Turning attention on to the second case of H.C. Ganti
(supra), Buckland, J. while deciding the matter observed
that where a person is alleged to have given false evidence
before Arbitrator, an application under Section 476, in the
Court in which the suit was initiated is necessary. But the
question whether a preliminary inquiry is necessary or not
will depend upon the facts and circumstances of each case.
Where the application is supported not by oral evidence, but
only by documents, no further preliminary inquiry is
necessary beyond that which the Court makes on the materials
before it.
In such cases it is not necessary that a notice should
be given to the person against whom the order is sought on
an application under Section 476.
The decision in our view, however, does not render much
of an assistance in regard to the issue. The other decision
of the Calcutta High Court in Sailaja Kanta (supra), a
Division Bench of the High Court in paragraph 17 of the
judgment observed as below:
Thus the Arbitrator decides the lis before it,
having the powers like a Court, following the procedure as a
Court has to follow in the exercise of its ordinary original
civil jurisdiction under the Code of Civil Procedure, 1908.
The award of the Arbitrator, so far as the parties to the
award are concerned, if not appealed against, shall be
final. In the appeal by either party to the award against
the Arbitrators award direct to the High Court a time limit
has been prescribed for preferring such appeal which may
also be admitted beyond the prescribed period if the High
Court is satisfied about the grounds of the delay. An
appeal to the High Court against the award shall not lie
only where the amount of compensation awarded does not
exceed Rs.5,000 in lump or 250 per mensem. The dispute
between the claimant claiming the compensation and the State
resisting such claim is certainly a civil dispute and the
lis between the parties is of a civil nature. The
arbitration proceedings before the Arbitrator, originating
on a reference at the instance of the claimant by the
Collector before the Arbitrator under the D.I Act and the
Rules mentioned above in relation to such a civil dispute
are proceedings which refer to an original matter in the
nature of a suit.
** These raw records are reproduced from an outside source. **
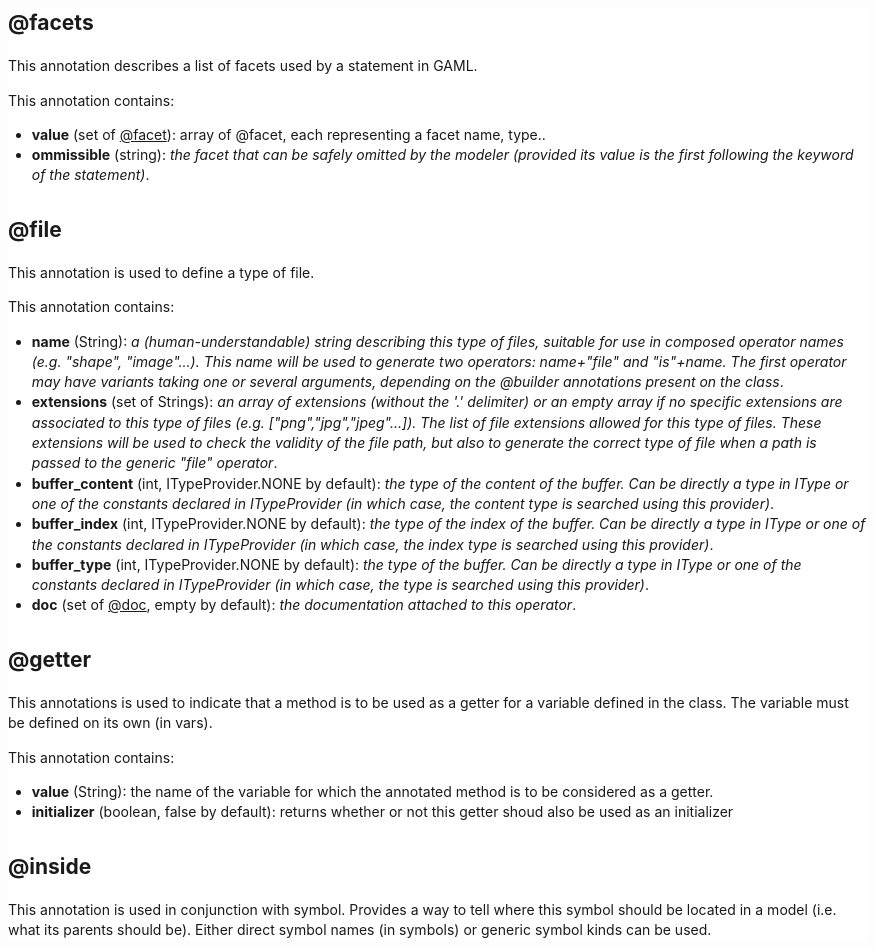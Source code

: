 



## @facets
This annotation describes a list of facets used by a statement in GAML.

This annotation contains:
  * **value** (set of [@facet](#facet)): array of @facet, each representing a facet name, type..
  * **ommissible** (string): _the facet that can be safely omitted by the modeler (provided its value is the first following the keyword of the statement)_.


## @file
This annotation is used to define a type of file.

This annotation contains:
  * **name** (String): _a (human-understandable) string describing this type of files, suitable for use in composed operator names (e.g. "shape", "image"...). This name will be used to generate two operators: name+"_file" and "is_"+name. The first operator may have variants taking one or several arguments, depending on the @builder annotations present on the class_.
  * **extensions** (set of Strings): _an array of extensions (without the '.' delimiter) or an empty array if no specific extensions are associated to this type of files (e.g. ["png","jpg","jpeg"...]). The list of file extensions allowed for this type of files. These extensions will be used to check the validity of the file path, but also to generate the correct type of file when a path is passed to the generic "file" operator_.
  * **buffer\_content** (int, ITypeProvider.NONE by default): _the type of the content of the buffer. Can be directly a type in IType or one of the constants declared in ITypeProvider (in which case, the content type is searched using this provider)_.
  * **buffer\_index** (int, ITypeProvider.NONE by default): _the type of the index of the buffer. Can be directly a type in IType or one of the constants declared in ITypeProvider (in which case, the index type is searched using this provider)_.
  * **buffer\_type** (int, ITypeProvider.NONE by default): _the type of the buffer. Can be directly a type in IType or one of the constants declared in ITypeProvider (in which case, the type is searched using this provider)_.
  * **doc** (set of [@doc](#doc), empty by default): _the documentation attached to this operator_.


## @getter
This annotations is used to indicate that a method is to be used as a getter for a variable defined in the class. The variable must be defined on its own (in vars).

This annotation contains:
  * **value** (String): the name of the variable for which the annotated method is to be considered as a getter.
  * **initializer** (boolean, false by default): returns whether or not this getter shoud also be used as an initializer





## @inside
This annotation is used in conjunction with symbol. Provides a way to tell where this symbol should be located in a model (i.e. what its parents should be). Either direct symbol names (in symbols) or generic symbol kinds can be used.
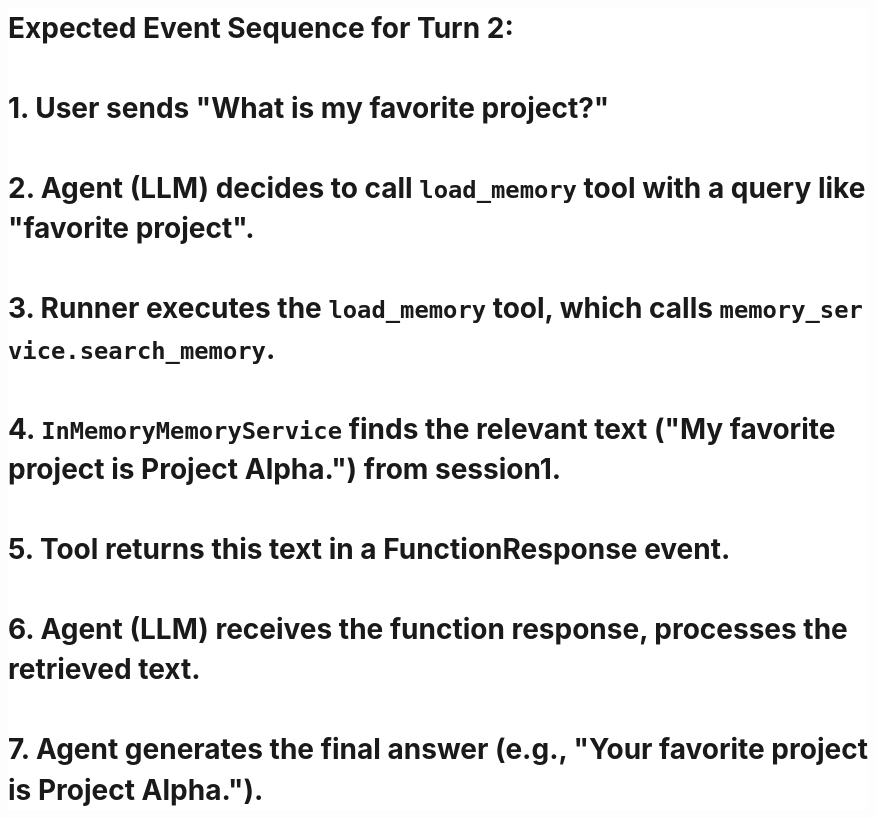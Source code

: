 # Expected Event Sequence for Turn 2:
# 1. User sends "What is my favorite project?"
# 2. Agent (LLM) decides to call `load_memory` tool with a query like "favorite project".
# 3. Runner executes the `load_memory` tool, which calls `memory_service.search_memory`.
# 4. `InMemoryMemoryService` finds the relevant text ("My favorite project is Project Alpha.") from session1.
# 5. Tool returns this text in a FunctionResponse event.
# 6. Agent (LLM) receives the function response, processes the retrieved text.
# 7. Agent generates the final answer (e.g., "Your favorite project is Project Alpha.").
The Arbitrator in such arbitration
proceedings which refer to an original matter in the nature
of a suit shall have the like powers and follow the like
procedure as the Court has and follows in the exercise of
its ordinary original civil jurisdiction under the Code of
Civil Procedure, 1908. So, the Arbitrator under the Defence
of India Act and the Rules discussed above in the
proceedings of an arbitration before it, is a Court of civil
jurisdiction and it follows the procedure that a Court of
civil jurisdiction follows in the exercise of its ordinary
original civil jurisdiction under the Code of Civil
Procedure, 1908. The Arbitrator, under the Defence of India
Act, 1939 and the Rules regarding arbitration for settlement
of compensation payable under Section 19 of the Defence of
India Act, 1939 so far as Bengal, now West Bengal, is
concerned, is, therefore, a Court of civil jurisdiction, and
follows the procedure in arbitration proceedings before it,
http://JUDIS.NIC.IN SUPREME COURT OF INDIA Page 7 of 11
as provided for by the Code of Civil Procedure, 1908 in
regard to suits since the Arbitrator under Rule 6 quoted
above shall have the powers like the Court and shall follow
the like procedure as the Court follows in the exercise of
its ordinary original civil jurisdiction under the Code of
Civil Procedure, 1908. So, the combined effect of Section
141 of the Code of Civil Procedure read with section 19,
sub-section (1), clauses (b),(e),(f),(g), sub-sections (2)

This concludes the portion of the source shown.